A.S. Byatt: "Basing a character on a real-life figure is an 'appropriation of [their] lives and privacy".

Of course, her saying this has nothing to do with the fact that her competitor for the Booker Prize, Hilary Mantel, wrote a historical novel about Thomas Cromwell.

Some thoughts, though:

  • "Oscar Wilde appears in [Byatt's] own Booker-nominated novel, The Children's Book, she added, but 'the novelist doesn't say what he thinks.'" Quite apart from the grammatical confusion that results from Byatt's dogged attempt to distance herself from the writing of her own novel ("the novelist doesn't say what he thinks? who is this male novelist and why is he being so reticent about his thoughts?"), I'm not buying into the distinction Byatt is trying to make. If you put a real-life figure in your novel, even if you're not explicitly stating "this is what so-and-so is thinking and this is who he is," you are nevertheless putting your vision of that person into a novel.
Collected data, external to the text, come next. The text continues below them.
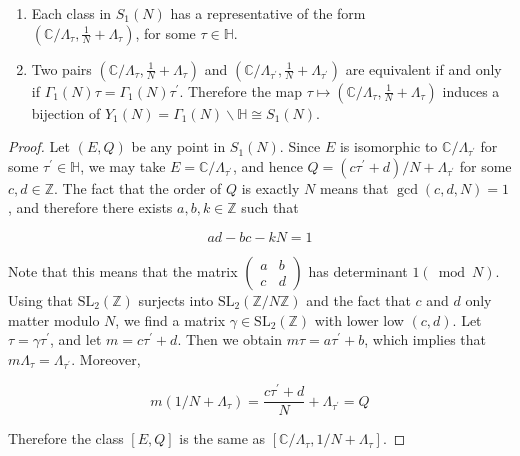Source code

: \begin{proposition}
    \begin{enumerate}
  \item Each class in $S_{1}(N)$ has a representative of the form\\ $\left(\mathbb{C} / \Lambda_{\tau}, \frac{1}{N}+\Lambda_{\tau}\right)$, for some $\tau \in \mathbb{H}$.

  \item Two pairs $\left(\mathbb{C} / \Lambda_{\tau}, \frac{1}{N}+\Lambda_{\tau}\right)$ and $\left(\mathbb{C} / \Lambda_{\tau^{\prime}}, \frac{1}{N}+\Lambda_{\tau^{\prime}}\right)$ are equivalent if and only if $\Gamma_{1}(N) \tau=\Gamma_{1}(N) \tau^{\prime}$. Therefore the map $\tau \mapsto\left(\mathbb{C} / \Lambda_{\tau}, \frac{1}{N}+\Lambda_{\tau}\right)$ induces a bijection of $Y_{1}(N)=\Gamma_{1}(N) \backslash \mathbb{H} \cong S_{1}(N)$.

\end{enumerate}

\begin{proof}
    Let $(E, Q)$ be any point in $S_{1}(N)$. Since $E$ is isomorphic to $\mathbb{C} / \Lambda_{\tau^{\prime}}$ for some $\tau^{\prime} \in \mathbb{H}$, we may take $E=\mathbb{C} / \Lambda_{\tau^{\prime}}$, and hence $Q=\left(c \tau^{\prime}+d\right) / N+\Lambda_{\tau^{\prime}}$ for some $c, d \in \mathbb{Z}$. The fact that the order of $Q$ is exactly $N$ means that $\operatorname{gcd}(c, d, N)=1$, and therefore there exists $a, b, k \in \mathbb{Z}$ such that

$$
a d-b c-k N=1
$$

Note that this means that the matrix $\left(\begin{array}{ll}a & b \\ c & d\end{array}\right)$ has determinant $1(\bmod N)$. Using that $\mathrm{SL}_{2}(\mathbb{Z})$ surjects into $\mathrm{SL}_{2}(\mathbb{Z} / N \mathbb{Z})$ and the fact that $c$ and $d$ only matter modulo $N$, we find a matrix $\gamma \in \mathrm{SL}_{2}(\mathbb{Z})$ with lower low $(c, d)$. Let $\tau=\gamma \tau^{\prime}$, and let $m=c \tau^{\prime}+d$. Then we obtain $m \tau=a \tau^{\prime}+b$, which implies that $m \Lambda_{\tau}=\Lambda_{\tau^{\prime}}$. Moreover,

$$
m\left(1 / N+\Lambda_{\tau}\right)=\frac{c \tau^{\prime}+d}{N}+\Lambda_{\tau^{\prime}}=Q
$$

Therefore the class $[E, Q]$ is the same as $\left[\mathbb{C} / \Lambda_{\tau}, 1 / N+\Lambda_{\tau}\right]$.


\end{proof}
\end{proposition}
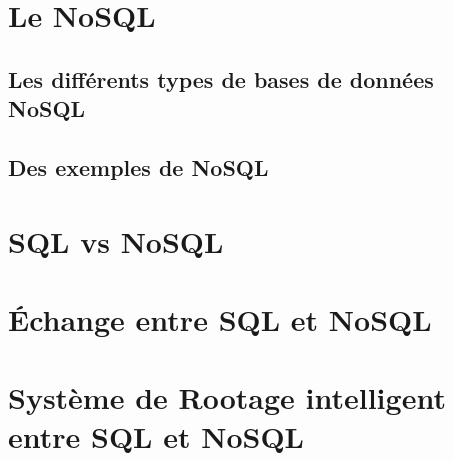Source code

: \section{Le \textsf{NoSQL}}


\subsection{Les différents types de bases de données \textsf{NoSQL}} 
 

\subsection{Des exemples de \textsf{NoSQL}}


\section{\textsf{SQL} vs \textsf{NoSQL}}


\section{Échange entre \textsf{SQL} et \textsf{NoSQL}}


\section{Système de Rootage intelligent entre \textsf{SQL} et \textsf{NoSQL}}

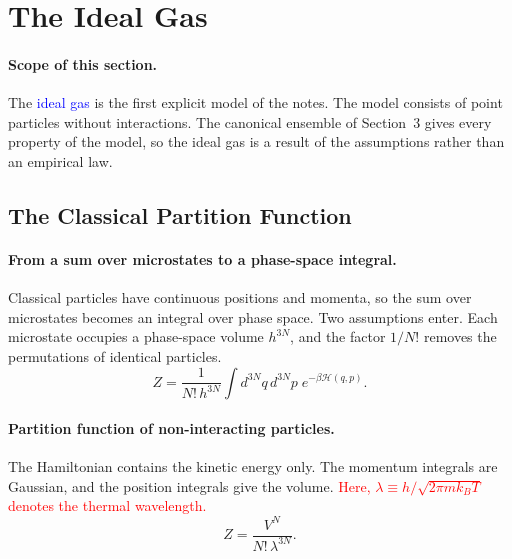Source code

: 
\section{The Ideal Gas}

\paragraph{Scope of this section.}
The \textcolor{blue}{ideal gas} is the first explicit model of the notes.
The model consists of point particles without interactions. The canonical
ensemble of Section~3 gives every property of the model, so the ideal gas
is a result of the assumptions rather than an empirical law.

\subsection{The Classical Partition Function}

\paragraph{From a sum over microstates to a phase-space integral.}
Classical particles have continuous positions and momenta, so the sum over
microstates becomes an integral over phase space. Two assumptions enter.
Each microstate occupies a phase-space volume $h^{3N}$, and the factor
$1/N!$ removes the permutations of identical particles.
\begin{equation}
    \boxed{Z=\frac{1}{N!\,h^{3N}}\int d^{3N}q\,d^{3N}p\;e^{-\beta\mathcal{H}(q,p)}.}
\end{equation}

\paragraph{Partition function of non-interacting particles.}
The Hamiltonian contains the kinetic energy only. The momentum integrals
are Gaussian, and the position integrals give the volume.
\textcolor{red}{Here, $\lambda\equiv h/\sqrt{2\pi mk_BT}$ denotes the
thermal wavelength.}
\begin{equation}
    \boxed{Z=\frac{V^N}{N!\,\lambda^{3N}}.}
\end{equation}

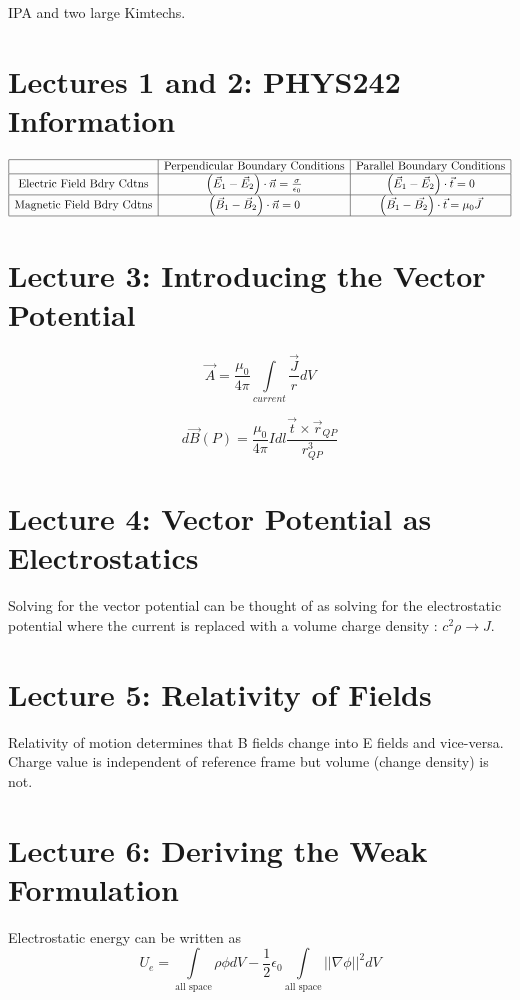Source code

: \documentclass{article}
\begin{document}
IPA and two large Kimtechs.
\section*{Lectures 1 and 2: PHYS242 Information}

\[
        \begin{array}{|c|c|c|}
         \hline & \text{Perpendicular Boundary Conditions} & \text{Parallel
    Boundary Conditions} \\ \hline
    \text{Electric Field Bdry Cdtns} & \left( \vec{E}_1 - \vec{E}_2 \right) \cdot \vec{n} =
        \frac{\sigma}{\epsilon_0} & \left( \vec{E}_1 - \vec{E}_2 \right)
        \cdot \vec{t} = 0 \\ \hline
        \text{Magnetic Field Bdry Cdtns} & \left( \vec{B}_1 -\vec{B}_2 \right) \cdot \vec{n} = 0 & \left(
    \vec{B_1} - \vec{B_2} \right) \cdot \vec{t} = \mu_0 \vec{J} \\ \hline
\end{array}
\]

\section*{Lecture 3: Introducing the Vector Potential}

\[ \vec{A} = \frac{\mu_0}{4\pi} \int\limits_{current} \frac{\vec{J}}{r}
dV \]

\[
        d\vec{B}(P) = \frac{\mu_0}{4\pi}I dl \frac{\vec{t}\times
        \vec{r}_{QP}}{r_{QP}^3}
\]

\section*{Lecture 4: Vector Potential as Electrostatics}
Solving for the vector potential can be thought of as solving for the
electrostatic potential where the current is replaced with a volume
charge density : $ c^2 \rho \rightarrow J$.

\section*{Lecture 5: Relativity of Fields}
Relativity of motion determines that B fields change into E fields and
vice-versa. Charge value is independent of reference frame but volume
(change density) is not.

\section*{Lecture 6: Deriving the Weak Formulation}
Electrostatic energy can be written as 
\[ 
        U_e = \int\limits_{\text{all space}} \rho \phi dV -
        \frac{1}{2}\epsilon_0\int\limits_{\text{all space}} ||\nabla \phi||^2 dV
\]
\end{document}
It's ludicrously narrow and reductionistic to pretend that there's some thick clear line you can draw between what Byatt's doing with Wilde here and what Mantel's done with Cromwell. Byatt may excuse her conscience by telling herself she's not pretending to delve into Wilde's soul, but what she's doing is actually more subtle and, by her own standards, probably more problematic for that. The premise of Mantel's novel, and the way it's framed, makes it clear from the start that this is *her vision* of Cromwell -- a fictionalized character, based on reality but interpreted and shaped so as to illuminate human nature as Mantel perceives it. People reading the book are clear that Mantel is making a distinction between the flesh-and-blood Thomas Cromwell and the character she's writing about: otherwise it'd be shelved in biography. Byatt, on the other hand, is inserting a character into her book that she *is* claiming is flesh-and-blood. She's putting Oscar Wilde in her book -- and note that she says "Wilde" is in her book, *not* "a character based on Wilde" -- and passing it off as though she understands who he was completely enough that she can just stick him in her book and he'll act and speak exactly as the flesh-and-blood Wilde would do. This business of "not saying what he thinks" is bullshit. Writing a character who says things and does things *is* writing "how they think." That's what characterization fucking *is*. It's ridiculously disingenuous for Byatt to pretend otherwise. The only other option is character-puppetry, and Byatt is much too accomplished an author to be playing that game.
  • "The Children's Book centres on the character of Olive Wellwood, a "successful authoress of magical tales" for children who nonetheless neglects her own offspring. Byatt was inspired to write the story after noticing that 'the children of the great writers for children often came to unhappy ends – even suicide.' Kenneth Grahame's son lay down on a railway line, she said; two of the boys for whom JM Barrie wrote Peter Pan also committed suicide, although one may have died in a drowning accident, while Alison Uttley lost both her husband and her son to suicide." Again: so Byatt is saying here that she was inspired to write this book by Kenneth Grahame's children, and by JM Barrie's children, and by Alison Uttley's children. She is saying this outright. She is saying that she has taken their real-life experiences, and drawn conclusions about human nature from them, and used them for inspiration, and kept them in mind while writing, and attempted to represent reality while keeping them in mind as a touchstone. Seriously, now: how different is this, really? Where do you draw the lines between being inspired by a real person, writing a novel in which you create a thinly-veiled fictionalization of that person under a different name, and writing a novel in which you state outright that you are writing a fictionalized version of someone? It's a continuum, and honestly, I think just about every novel is on it *somewhere*. Inspiration is always drawn from life and from other human beings. But Byatt is nowhere near the end of the spectrum that she claims to be at if she's openly admitting that she was thinking of x, y, and z real people when she wrote her novel.
  • A.S. Byatt was also a jackass about J.K. Rowling so I don't like her anyway. She is not exactly the least jealous person in the world, is she? Of course Rowling writes a pretty sucky prose line, but she's one of the best storytellers out there today -- in creating what Stephen King calls "the gotta," as in "I gotta see how this chapter turns out", she's damn near unmatched. (King himself is one of the only people I can think of offhand who gives her a run for her money. And of course they both have moments where they flat-out suck -- in Rowling's case it's her prose and her novels' general bloat, in King's case it's careful plotting and detail-work. But none of that is really the point when you're talking about them. There's a damn good reason they outsell 99% of other writers. Including A.S. Byatt.)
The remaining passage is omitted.